1. When you run a graph, you pass a **`thread_id`** in the config.

   ```python
   app.invoke({"input": "Hello"}, config={"thread_id": "user_123"})
   ```

   * The graph stores checkpoints for this specific thread.
   * Next time you call with the same `thread_id`, it **resumes** from the last checkpoint.



2. If you use a **different thread ID**, the graph starts **fresh** with no prior state.

   ```python
   app.invoke({"input": "Hi"}, config={"thread_id": "user_456"})
   ```

   → This runs independently from `user_123`.

### 🔹 Example: Multi-user chatbot

```python
# User A conversation
app.invoke({"input": "Hello"}, config={"thread_id": "user_A"})
app.invoke({"input": "How are you?"}, config={"thread_id": "user_A"})
# persists "Hello → How are you?"

# User B conversation (separate thread)
app.invoke({"input": "Hi"}, config={"thread_id": "user_B"})
# persists only "Hi"
```

* **User A’s thread** stores their entire chat history.


* **User B’s thread** has its own isolated history.


* Both are checkpointed via the persistence layer.

✅ **In short:**

* A **thread** = one independent execution context (like a chat session).


* **Checkpoints** are tied to threads, so you can pause/resume per thread.


* This makes persistence multi-user and scalable.


## Time-travel

**Time Travel** means the ability to **go back to a previous checkpointed state** of a graph and resume execution from there — instead of only continuing forward from the latest state.

In other words, every time the graph saves a checkpoint (via the checkpointer), that snapshot can be revisited later like a "save point" in a video game.

### 🔹 How It Works

* Each **thread** has multiple **checkpoints** saved over time.


* Normally, you resume from the **latest checkpoint**.


* With **time travel**, you can pick an **earlier checkpoint** and continue execution as if you were at that moment in the past.

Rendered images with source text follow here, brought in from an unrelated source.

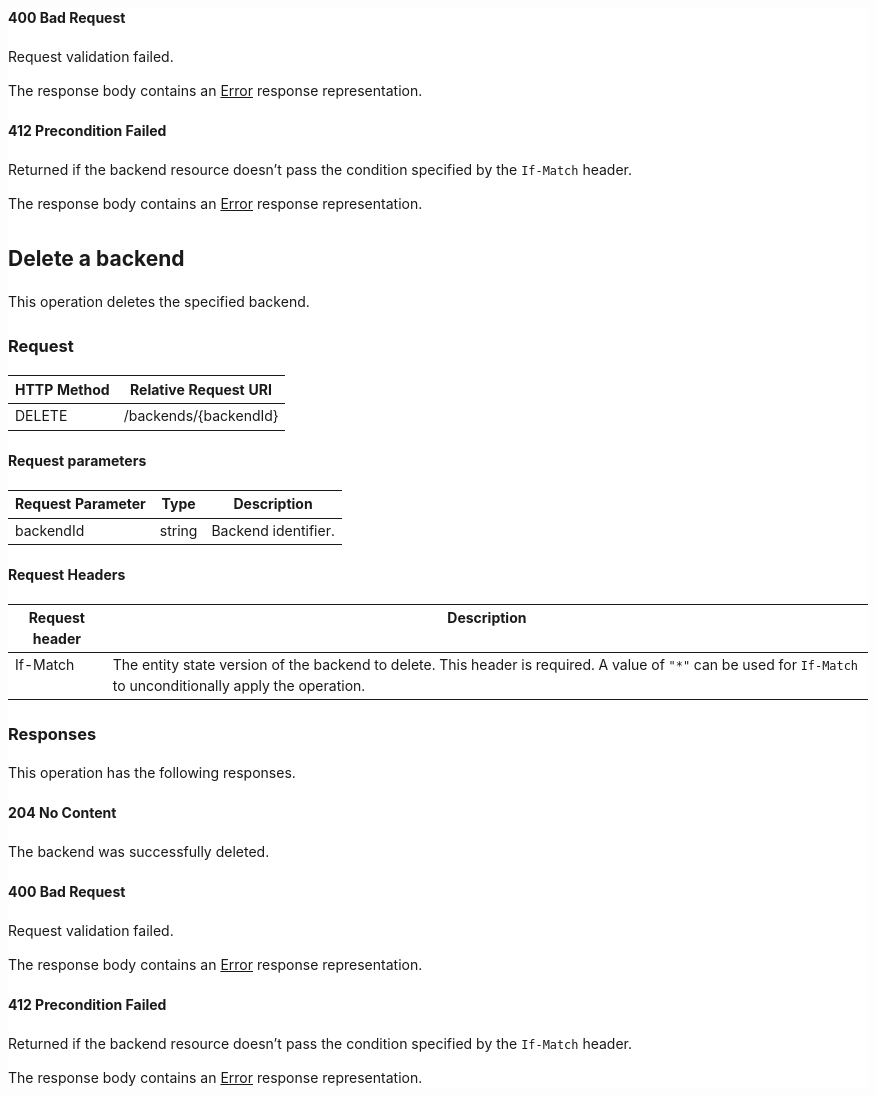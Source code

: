 #### 400 Bad Request  
 Request validation failed.  
  
 The response body contains an [Error](../ApiManagementREST/Azure-API-Management-REST-API-contract-reference.md#error) response representation.  
  
#### 412 Precondition Failed  
 Returned if the backend resource doesn’t pass the condition specified by the `If-Match` header.  
  
 The response body contains an [Error](../ApiManagementREST/Azure-API-Management-REST-API-contract-reference.md#error) response representation.  
  
##  <a name="DELETE"></a> Delete a backend  
 This operation deletes the specified backend.  
  
### Request  
  
|HTTP Method|Relative Request URI|  
|-----------------|--------------------------|  
|DELETE|/backends/{backendId}|  
  
#### Request parameters  
  
|Request Parameter|Type|Description|  
|-----------------------|----------|-----------------|  
|backendId|string|Backend identifier.|  
  
#### Request Headers  
  
|Request header|Description|  
|--------------------|-----------------|  
|If-Match|The entity state version of the backend to delete. This header is required. A value of `"*"` can be used for `If-Match` to unconditionally apply the operation.|  
  
### Responses  
 This operation has the following responses.  
  
#### 204 No Content  
 The backend was successfully deleted.  
  
#### 400 Bad Request  
 Request validation failed.  
  
 The response body contains an [Error](../ApiManagementREST/Azure-API-Management-REST-API-contract-reference.md#error) response representation.  
  
#### 412 Precondition Failed  
 Returned if the backend resource doesn’t pass the condition specified by the `If-Match` header.  
  
 The response body contains an [Error](../ApiManagementREST/Azure-API-Management-REST-API-contract-reference.md#error) response representation.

### 🔹 Why is Time Travel Useful?



1. **Debugging**

   * If something goes wrong later in the workflow, you can rewind to an earlier state and step through the execution again.



2. **What-if Scenarios**

   * You can branch off from an earlier state and test a **different path of execution** without rerunning the whole workflow from the beginning.



3. **Auditing / Traceability**

   * Lets you review **past states** for compliance, reproducibility, or analysis.

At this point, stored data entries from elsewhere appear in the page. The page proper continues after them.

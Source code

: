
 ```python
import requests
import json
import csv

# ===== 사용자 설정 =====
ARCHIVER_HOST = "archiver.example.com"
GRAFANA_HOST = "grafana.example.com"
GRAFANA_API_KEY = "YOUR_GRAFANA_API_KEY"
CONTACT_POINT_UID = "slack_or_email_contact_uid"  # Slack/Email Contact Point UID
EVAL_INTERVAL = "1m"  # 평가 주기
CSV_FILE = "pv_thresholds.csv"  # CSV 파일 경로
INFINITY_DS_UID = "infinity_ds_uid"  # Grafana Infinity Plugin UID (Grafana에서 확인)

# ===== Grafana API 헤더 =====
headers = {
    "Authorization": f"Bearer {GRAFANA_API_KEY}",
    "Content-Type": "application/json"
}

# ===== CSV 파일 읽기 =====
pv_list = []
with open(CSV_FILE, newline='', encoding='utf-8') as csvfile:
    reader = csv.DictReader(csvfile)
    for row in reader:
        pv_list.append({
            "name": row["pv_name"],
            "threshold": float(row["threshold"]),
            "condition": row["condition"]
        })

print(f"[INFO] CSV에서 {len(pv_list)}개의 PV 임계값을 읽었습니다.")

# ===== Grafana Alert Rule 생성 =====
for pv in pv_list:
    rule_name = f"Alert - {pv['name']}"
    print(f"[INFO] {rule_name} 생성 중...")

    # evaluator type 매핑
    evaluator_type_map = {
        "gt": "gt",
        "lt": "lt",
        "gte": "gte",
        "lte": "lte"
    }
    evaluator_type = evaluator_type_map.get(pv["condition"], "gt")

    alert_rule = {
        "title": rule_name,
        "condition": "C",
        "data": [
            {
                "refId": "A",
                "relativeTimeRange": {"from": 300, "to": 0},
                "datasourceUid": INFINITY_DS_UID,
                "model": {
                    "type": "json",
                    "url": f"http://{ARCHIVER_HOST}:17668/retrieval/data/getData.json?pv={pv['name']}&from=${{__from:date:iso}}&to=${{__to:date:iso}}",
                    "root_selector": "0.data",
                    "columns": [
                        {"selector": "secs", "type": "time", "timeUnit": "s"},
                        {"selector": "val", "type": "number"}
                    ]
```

4. **Human-in-the-Loop Corrections**

   * If a human gives incorrect input at some point, you can **rewind to before that input** and re-run with the corrected one.

---

### 🔹 Example

```python
# Suppose thread_id="user_123" has checkpoints at steps 1, 2, 3

# By default, resume from latest (step 3)
app.invoke({"input": "continue"}, config={"thread_id": "user_123"})

# With time travel → resume from step 1
app.invoke({"input": "redo"}, config={"thread_id": "user_123", "checkpoint_id": 1})
```

Here, you’ve effectively “traveled back in time” to step 1 and restarted execution from there.

---

✅ **In short:**
**Time travel** in LangGraph persistence lets you **rewind to an earlier checkpoint** and continue execution from that point.
It’s useful for **debugging, auditing, branching experiments, and correcting mistakes**.